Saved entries
----------------
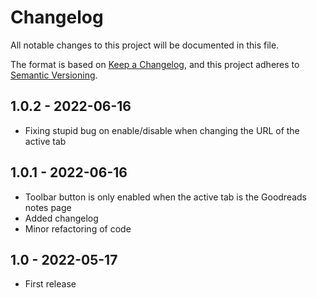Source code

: # Changelog
All notable changes to this project will be documented in this file.

The format is based on [Keep a Changelog](https://keepachangelog.com/en/1.0.0/),
and this project adheres to [Semantic Versioning](https://semver.org/spec/v2.0.0.html).

## 1.0.2 - 2022-06-16
* Fixing stupid bug on enable/disable when changing the URL of the active tab

## 1.0.1 - 2022-06-16
* Toolbar button is only enabled when the active tab is the Goodreads notes page
* Added changelog
* Minor refactoring of code

## 1.0 - 2022-05-17
* First release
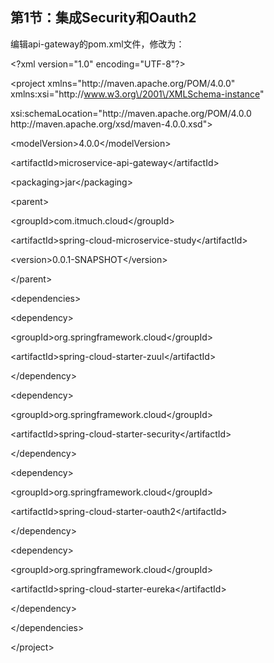 ## 第1节：集成Security和Oauth2

编辑api-gateway的pom.xml文件，修改为：

&lt;?xml version="1.0" encoding="UTF-8"?&gt;

&lt;project xmlns="http:\/\/maven.apache.org\/POM\/4.0.0" xmlns:xsi="http:\/\/www.w3.org\/2001\/XMLSchema-instance"

 xsi:schemaLocation="http:\/\/maven.apache.org\/POM\/4.0.0 http:\/\/maven.apache.org\/xsd\/maven-4.0.0.xsd"&gt;





 &lt;modelVersion&gt;4.0.0&lt;\/modelVersion&gt;





 &lt;artifactId&gt;microservice-api-gateway&lt;\/artifactId&gt;

 &lt;packaging&gt;jar&lt;\/packaging&gt;





 &lt;parent&gt;

 &lt;groupId&gt;com.itmuch.cloud&lt;\/groupId&gt;

 &lt;artifactId&gt;spring-cloud-microservice-study&lt;\/artifactId&gt;

 &lt;version&gt;0.0.1-SNAPSHOT&lt;\/version&gt;

 &lt;\/parent&gt;





 &lt;dependencies&gt;

 &lt;dependency&gt;

 &lt;groupId&gt;org.springframework.cloud&lt;\/groupId&gt;

 &lt;artifactId&gt;spring-cloud-starter-zuul&lt;\/artifactId&gt;

 &lt;\/dependency&gt;

 &lt;dependency&gt;

 &lt;groupId&gt;org.springframework.cloud&lt;\/groupId&gt;

 &lt;artifactId&gt;spring-cloud-starter-security&lt;\/artifactId&gt;

 &lt;\/dependency&gt;

 &lt;dependency&gt;

 &lt;groupId&gt;org.springframework.cloud&lt;\/groupId&gt;

 &lt;artifactId&gt;spring-cloud-starter-oauth2&lt;\/artifactId&gt;

 &lt;\/dependency&gt;

 &lt;dependency&gt;

 &lt;groupId&gt;org.springframework.cloud&lt;\/groupId&gt;

 &lt;artifactId&gt;spring-cloud-starter-eureka&lt;\/artifactId&gt;

 &lt;\/dependency&gt;

 &lt;\/dependencies&gt;

&lt;\/project&gt;

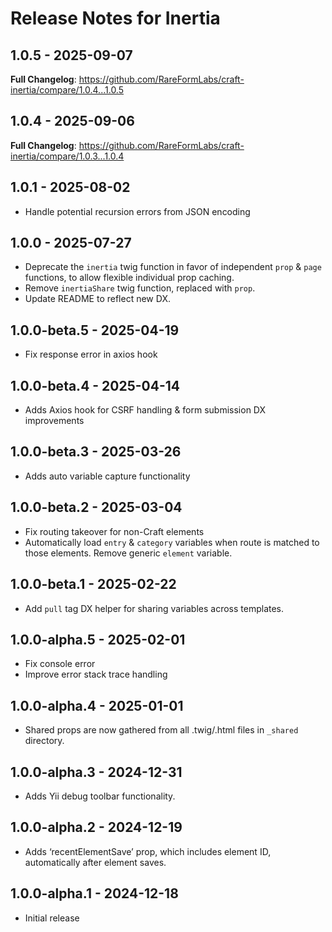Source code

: # Release Notes for Inertia

## 1.0.5 - 2025-09-07

**Full Changelog**: https://github.com/RareFormLabs/craft-inertia/compare/1.0.4...1.0.5

## 1.0.4 - 2025-09-06

**Full Changelog**: https://github.com/RareFormLabs/craft-inertia/compare/1.0.3...1.0.4

## 1.0.1 - 2025-08-02

- Handle potential recursion errors from JSON encoding

## 1.0.0 - 2025-07-27

- Deprecate the `inertia` twig function in favor of independent `prop` & `page` functions, to allow flexible individual prop caching.
- Remove `inertiaShare` twig function, replaced with `prop`.
- Update README to reflect new DX.

## 1.0.0-beta.5 - 2025-04-19

- Fix response error in axios hook

## 1.0.0-beta.4 - 2025-04-14

- Adds Axios hook for CSRF handling & form submission DX improvements

## 1.0.0-beta.3 - 2025-03-26

- Adds auto variable capture functionality

## 1.0.0-beta.2 - 2025-03-04

- Fix routing takeover for non-Craft elements
- Automatically load `entry` & `category` variables when route is matched to those elements. Remove generic `element` variable.

## 1.0.0-beta.1 - 2025-02-22

- Add `pull` tag DX helper for sharing variables across templates.

## 1.0.0-alpha.5 - 2025-02-01

- Fix console error
- Improve error stack trace handling

## 1.0.0-alpha.4 - 2025-01-01

- Shared props are now gathered from all .twig/.html files in `_shared` directory.

## 1.0.0-alpha.3 - 2024-12-31

- Adds Yii debug toolbar functionality.

## 1.0.0-alpha.2 - 2024-12-19

- Adds ‘recentElementSave’ prop, which includes element ID, automatically after element saves.

## 1.0.0-alpha.1 - 2024-12-18

- Initial release
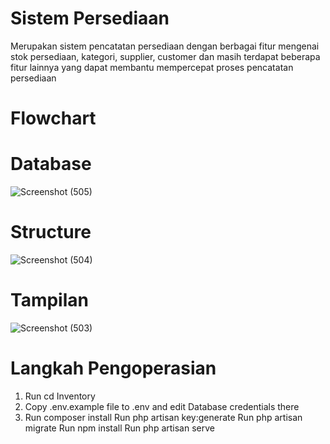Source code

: # Sistem Persediaan
Merupakan sistem pencatatan persediaan dengan berbagai fitur mengenai stok persediaan, kategori, supplier, customer dan masih terdapat beberapa fitur lainnya yang dapat membantu mempercepat proses pencatatan persediaan

# Flowchart

# Database
![Screenshot (505)](https://github.com/audissaaf/SIstem-Persediaan/assets/152130379/6c03385e-c6b1-48be-8ede-d10d43f504b7)

# Structure
![Screenshot (504)](https://github.com/audissaaf/SIstem-Persediaan/assets/152130379/67d420a5-1e35-414f-a22d-a82c641838d4)

# Tampilan
![Screenshot (503)](https://github.com/audissaaf/SIstem-Persediaan/assets/152130379/0681eef4-da2b-4a4e-9f9e-abfc915dcbae)

# Langkah Pengoperasian
1. Run cd Inventory
2. Copy .env.example file to .env and edit Database credentials there
3. Run composer install
Run php artisan key:generate
Run php artisan migrate
Run npm install
Run php artisan serve



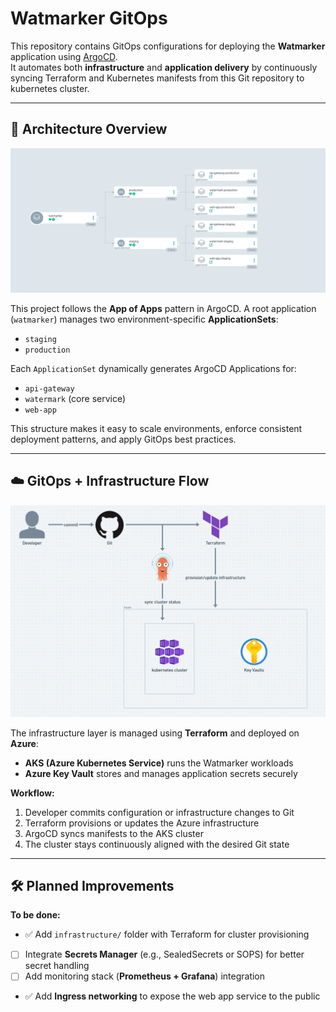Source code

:# Watmarker GitOps

This repository contains GitOps configurations for deploying the **Watmarker** application using [ArgoCD](https://argo-cd.readthedocs.io/).  
It automates both **infrastructure** and **application delivery** by continuously syncing Terraform and Kubernetes manifests from this Git repository to kubernetes cluster.

---

## 🧠 Architecture Overview

<img src="./assets/argocd.png" width="600"/>

This project follows the **App of Apps** pattern in ArgoCD. A root application (`watmarker`) manages two environment-specific **ApplicationSets**:

- `staging`
- `production`

Each `ApplicationSet` dynamically generates ArgoCD Applications for:

- `api-gateway`
- `watermark` (core service)
- `web-app`

This structure makes it easy to scale environments, enforce consistent deployment patterns, and apply GitOps best practices.

---

## ☁️ GitOps + Infrastructure Flow

<img src="./assets/architecture-overview.png" width="600"/>

The infrastructure layer is managed using **Terraform** and deployed on **Azure**:

- **AKS (Azure Kubernetes Service)** runs the Watmarker workloads
- **Azure Key Vault** stores and manages application secrets securely

**Workflow:**

1. Developer commits configuration or infrastructure changes to Git
2. Terraform provisions or updates the Azure infrastructure
3. ArgoCD syncs manifests to the AKS cluster
4. The cluster stays continuously aligned with the desired Git state

---

## 🛠️ Planned Improvements

**To be done:**

- ✅ Add `infrastructure/` folder with Terraform for cluster provisioning
- [ ] Integrate **Secrets Manager** (e.g., SealedSecrets or SOPS) for better secret handling
- [ ] Add monitoring stack (**Prometheus + Grafana**) integration
- ✅ Add **Ingress networking** to expose the web app service to the public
----------------
▶ **Action item**
Your reply should hold nothing but the lines above, from the one containing "Run php artisan key:generate" to the one containing "This repository contains", reproduced exactly minus the pictures.

▶ **Answer to this exercise**
Run php artisan key:generate
Run php artisan migrate
Run npm install
Run php artisan serve



Source code

:# Watmarker GitOps

This repository contains GitOps configurations for deploying the **Watmarker** application using [ArgoCD](https://argo-cd.readthedocs.io/).  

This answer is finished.